Os dois partiram e logo após os gêmeos foram juntos. Os pais deles vieram de carro e conversaram um pouco comigo sobre os treinos e tudo mais. Me despedi deles ficando apenas eu e Gale na praça.
- Precisa de ajuda para levar essas coisas? – ele perguntou.
- Relaxa, eu moro a umas seis quadras daqui, da para levar sozinho em uma viagem.
De fato eram apenas duas bolas, a rede e as tranqueiras que eu levava para treinar de outras formas. Mas Gale insistiu mais uma vez:
- Que nada, eu te ajudo!
Fomos até a minha casa conversando sobre os pontos fracos do nosso time e como iríamos trabalhar isso. Depois ele falou sobre os campeonatos que ele tinha vencido e disse que se vencêssemos aquele jogo as nossas chances só iriam aumentar. O assunto então começou a mudar e eu cheguei aonde eu queria.
- E você e Bia hoje no corredor da escola? – perguntei como quem não quer nada – Você tá afim dela safadão?
- Que nada cara, ela é muito bonita mas não foi nada demais... na minha antiga escola não tinha pessoas tão bonitas assim então eu resolvi aproveitar mesmo. Aliás, eu estou mais afim de...
Um trovão o fez parar de falar e nós dois olhamos para o céu. A chuva começou a cair, forte e continua, em nossas cabeças.
- Você está afim do que mesmo? – eu voltei a perguntar.
- Acho melhor a gente se esconder dessa chuva.

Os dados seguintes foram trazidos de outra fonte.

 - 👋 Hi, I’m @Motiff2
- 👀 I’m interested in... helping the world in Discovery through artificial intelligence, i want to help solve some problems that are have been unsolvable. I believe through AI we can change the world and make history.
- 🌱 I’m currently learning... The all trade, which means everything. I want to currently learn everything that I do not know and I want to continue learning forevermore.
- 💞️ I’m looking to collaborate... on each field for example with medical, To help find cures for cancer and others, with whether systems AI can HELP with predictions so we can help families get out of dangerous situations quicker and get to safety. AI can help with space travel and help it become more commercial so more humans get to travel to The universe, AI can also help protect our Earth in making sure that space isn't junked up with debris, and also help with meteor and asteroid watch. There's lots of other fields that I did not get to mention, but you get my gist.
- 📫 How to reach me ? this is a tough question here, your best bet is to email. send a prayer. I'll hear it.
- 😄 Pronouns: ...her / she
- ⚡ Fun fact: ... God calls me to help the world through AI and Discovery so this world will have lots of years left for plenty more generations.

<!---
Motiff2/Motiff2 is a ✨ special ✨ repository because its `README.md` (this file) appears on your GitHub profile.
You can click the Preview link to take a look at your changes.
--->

Correndo, saímos do temporal e fomos parar na frente de um salão de beleza aonde tinha uma cobertura na entrada. A chuva caia cada vez mais forte e já estávamos bem ensopados. O cabelo preto de Gale ficava muito mais sexy quando estava molhado e as suas roupas ficavam ainda mais grudadas ao seu corpo.

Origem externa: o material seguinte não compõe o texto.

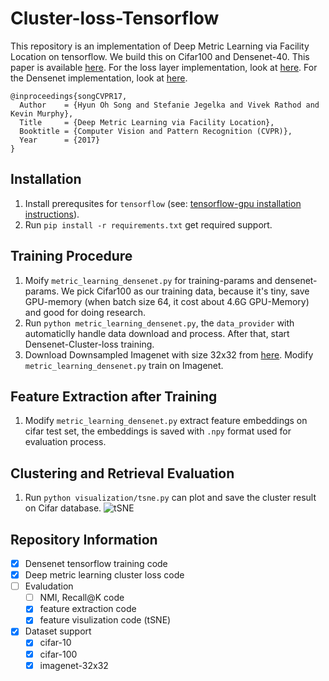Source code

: # Cluster-loss-Tensorflow
This repository is an implementation of Deep Metric Learning via Facility Location on tensorflow. We build this on Cifar100 and Densenet-40. This paper is available [here](https://arxiv.org/pdf/1612.01213.pdf). For the loss layer implementation, look at [here](https://github.com/tensorflow/tensorflow/tree/master/tensorflow/contrib/losses/python/metric_learning). For the Densenet implementation, look at [here](https://github.com/ikhlestov/vision_networks).
 
	@inproceedings{songCVPR17,
	  Author    = {Hyun Oh Song and Stefanie Jegelka and Vivek Rathod and Kevin Murphy},
	  Title     = {Deep Metric Learning via Facility Location},
	  Booktitle = {Computer Vision and Pattern Recognition (CVPR)},
	  Year      = {2017}
	}
    
## Installation
1. Install prerequsites for `tensorflow` (see: [tensorflow-gpu installation instructions](https://www.tensorflow.org/install/install_linux)).
2. Run `pip install -r requirements.txt` get required support.

## Training Procedure
1. Moify `metric_learning_densenet.py` for training-params and densenet-params. We pick Cifar100 as our training data, because it's tiny, save GPU-memory (when batch size 64, it cost about 4.6G GPU-Memory) and good for doing research.
2. Run `python metric_learning_densenet.py`, the `data_provider` with automaticlly handle data download and process. After that, start Densenet-Cluster-loss training.
3. Download Downsampled Imagenet with size 32x32 from [here](https://patrykchrabaszcz.github.io/Imagenet32/). Modify `metric_learning_densenet.py` train on Imagenet.

## Feature Extraction after Training
1. Modify `metric_learning_densenet.py` extract feature embeddings on cifar test set, the embeddings is saved with `.npy` format used for evaluation process.

## Clustering and Retrieval Evaluation
1. Run `python visualization/tsne.py` can plot and save the cluster result on Cifar database.
![tSNE](Evaluation/tsne.jpg)


## Repository Information
- [x] Densenet tensorflow training code
- [x] Deep metric learning cluster loss code
- [ ] Evaludation
    - [ ] NMI, Recall@K code
    - [x] feature extraction code
    - [x] feature visulization code (tSNE)
- [x] Dataset support
    - [x] cifar-10
    - [x] cifar-100
    - [x] imagenet-32x32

Mais um relâmpago iluminou o céu e dessa vez o vento ajudava a formar uma tempestade das boas.
- Cara – eu gritei para ser ouvido – já estamos perto de casa e já estamos molhados mesmo. Que se foda tudo e vamos correndo.
- Mas eu vou ficar encharcado e eu não tenho roupa – ele disse gritando de volta.
- Isso não é problema – eu disse e fiz uma pausa maliciosa – eu te empresto alguma coisa.
- Olha só hein – ele falou – se eu pegar um resfriado você vai ter que cuidar de mim.
- Pode deixar que eu cuido direitinho de você – eu falei chegando mais perto para ele me ouvir.
- Tentador – ele disse antes de sair correndo pela chuva.
- Ei espera eu seu lazarento – gritei atrás dele.
Corremos pelas ruas desertas da vizinhança no meio da chuva. Eu estava carregando a caixa com as bolas e tranqueiras e ele com a rede. A chuva já fazia grandes enxurradas deixando meus tênis completamente encharcados de água.
- Ei – Gale falou sorrindo – vamos apostar uma corrida?
- Tudo bem – eu gritei para ele me escutar – quem vencer toma banho primeiro.
E assim nós dois corremos disparados pelas ruas. A caixa era mais pesada e isso me impediu de alcançar uma velocidade maior do que a dele. Mas eu tinha uma vantagem crucial que ele nem notou. Eu sabia aonde era a minha casa e ele não.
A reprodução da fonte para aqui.